Aliens are coming, and the world is able to send them one letter to read.
Dear Aliens,
Chuck Berry means something to me. My mother, she was the lead electric guitarist in a floundering Reno rock band, and she learned about Chuck from Gramps, her Dad, who played a dual necked V-shaped electric bass with his tongue on big stages in Atlantic City. Gramps learned from his Dad who saw Chuck Berry on one of those storefront windows with all the coordinated TVs and spent the rest of his days making an acoustic guitar screech until he could afford a classic Gibson.
It’s all to say, I grew up with posters of Chuck in my room and the sound of Never Can Tell reverberating through our shack of a house. With my Mom having passed when I was a sophomore in high school, he just means a lot to me. Got me through those harder high school days. I asked out Jenny Jean this one day in pre-calc and she did the thing where you draw a square in the air with your index fingers, and then she flipped her hair and turned around. The teacher snickered and soon the class was keeled over. I burst out the door and sprinted home, shoe laces flailing in the air, threw on some Chuck and eventually got over it. I got married eventually, had kids of my own, my career worked out. Everything’s fine, just fine.
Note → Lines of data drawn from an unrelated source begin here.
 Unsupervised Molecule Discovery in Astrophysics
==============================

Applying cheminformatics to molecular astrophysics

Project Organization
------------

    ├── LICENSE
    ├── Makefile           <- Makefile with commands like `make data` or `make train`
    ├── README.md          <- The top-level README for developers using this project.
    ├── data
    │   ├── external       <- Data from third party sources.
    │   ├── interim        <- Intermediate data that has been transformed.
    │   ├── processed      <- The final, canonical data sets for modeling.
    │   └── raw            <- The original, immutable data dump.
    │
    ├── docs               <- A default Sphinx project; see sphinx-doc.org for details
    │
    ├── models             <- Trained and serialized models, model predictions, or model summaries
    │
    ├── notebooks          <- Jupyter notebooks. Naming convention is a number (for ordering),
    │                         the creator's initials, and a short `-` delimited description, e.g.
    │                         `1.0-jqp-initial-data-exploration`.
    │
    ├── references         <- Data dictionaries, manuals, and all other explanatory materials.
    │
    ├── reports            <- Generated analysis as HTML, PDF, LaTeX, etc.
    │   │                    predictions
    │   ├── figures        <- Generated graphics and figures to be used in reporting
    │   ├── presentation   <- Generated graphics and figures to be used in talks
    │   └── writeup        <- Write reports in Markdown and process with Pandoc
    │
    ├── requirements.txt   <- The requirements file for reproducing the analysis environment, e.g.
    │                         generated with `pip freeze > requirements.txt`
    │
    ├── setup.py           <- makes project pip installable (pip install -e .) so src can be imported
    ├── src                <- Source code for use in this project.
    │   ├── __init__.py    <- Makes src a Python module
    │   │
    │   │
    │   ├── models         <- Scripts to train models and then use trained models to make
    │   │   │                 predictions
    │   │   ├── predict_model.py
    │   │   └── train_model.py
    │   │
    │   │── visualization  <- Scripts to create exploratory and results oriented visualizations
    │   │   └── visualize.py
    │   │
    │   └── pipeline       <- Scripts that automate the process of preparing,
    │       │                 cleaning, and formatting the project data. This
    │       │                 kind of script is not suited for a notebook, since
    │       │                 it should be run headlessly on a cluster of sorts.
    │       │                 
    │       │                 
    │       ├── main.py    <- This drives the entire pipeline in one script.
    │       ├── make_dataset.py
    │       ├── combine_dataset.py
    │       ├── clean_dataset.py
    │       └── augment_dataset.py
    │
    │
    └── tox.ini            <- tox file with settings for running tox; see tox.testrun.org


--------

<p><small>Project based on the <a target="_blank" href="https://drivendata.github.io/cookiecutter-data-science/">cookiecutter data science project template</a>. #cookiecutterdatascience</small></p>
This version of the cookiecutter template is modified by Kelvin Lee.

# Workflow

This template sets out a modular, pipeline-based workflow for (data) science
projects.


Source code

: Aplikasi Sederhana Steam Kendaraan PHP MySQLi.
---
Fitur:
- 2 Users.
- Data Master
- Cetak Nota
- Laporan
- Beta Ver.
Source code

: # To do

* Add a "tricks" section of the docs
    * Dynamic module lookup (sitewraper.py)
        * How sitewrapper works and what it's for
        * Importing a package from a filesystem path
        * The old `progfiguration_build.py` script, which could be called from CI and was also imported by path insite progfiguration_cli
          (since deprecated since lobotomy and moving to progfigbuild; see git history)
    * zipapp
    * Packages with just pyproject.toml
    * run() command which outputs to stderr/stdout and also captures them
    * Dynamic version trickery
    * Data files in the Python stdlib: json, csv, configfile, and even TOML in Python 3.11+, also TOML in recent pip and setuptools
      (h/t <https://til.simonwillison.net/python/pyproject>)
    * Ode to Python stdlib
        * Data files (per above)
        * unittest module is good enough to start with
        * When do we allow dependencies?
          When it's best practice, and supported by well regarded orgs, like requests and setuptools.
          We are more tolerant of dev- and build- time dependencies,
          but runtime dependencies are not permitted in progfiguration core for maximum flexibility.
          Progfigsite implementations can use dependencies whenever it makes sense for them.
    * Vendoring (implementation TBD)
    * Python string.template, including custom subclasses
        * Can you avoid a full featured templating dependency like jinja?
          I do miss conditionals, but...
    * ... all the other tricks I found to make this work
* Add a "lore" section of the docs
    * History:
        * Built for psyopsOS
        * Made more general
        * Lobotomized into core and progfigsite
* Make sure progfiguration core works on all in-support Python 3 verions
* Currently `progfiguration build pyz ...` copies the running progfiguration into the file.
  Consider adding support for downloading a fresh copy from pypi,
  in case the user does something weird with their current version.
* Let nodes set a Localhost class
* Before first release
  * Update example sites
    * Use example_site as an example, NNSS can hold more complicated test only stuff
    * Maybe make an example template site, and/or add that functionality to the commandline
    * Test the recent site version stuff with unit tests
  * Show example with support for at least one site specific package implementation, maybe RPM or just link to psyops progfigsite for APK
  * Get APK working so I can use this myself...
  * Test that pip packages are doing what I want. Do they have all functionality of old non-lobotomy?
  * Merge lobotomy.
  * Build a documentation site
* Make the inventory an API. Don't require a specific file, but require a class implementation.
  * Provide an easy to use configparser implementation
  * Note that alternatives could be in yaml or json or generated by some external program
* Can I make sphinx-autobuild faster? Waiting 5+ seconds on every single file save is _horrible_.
I think you know what I’m going to ask here but, to spell it out, can you PLEASE for the love of whatever freaky God you guys pray to, stop playing Johnny B. Goode at this insane decibel on repeat, 24/7. We get it. You guys got the message from the Voyager Golden Record we sent out in the 70s. We know you speak English too because you’ve written “WE LOVE CHUCK” in unmoving neon smoke like a permanent marker in the night sky.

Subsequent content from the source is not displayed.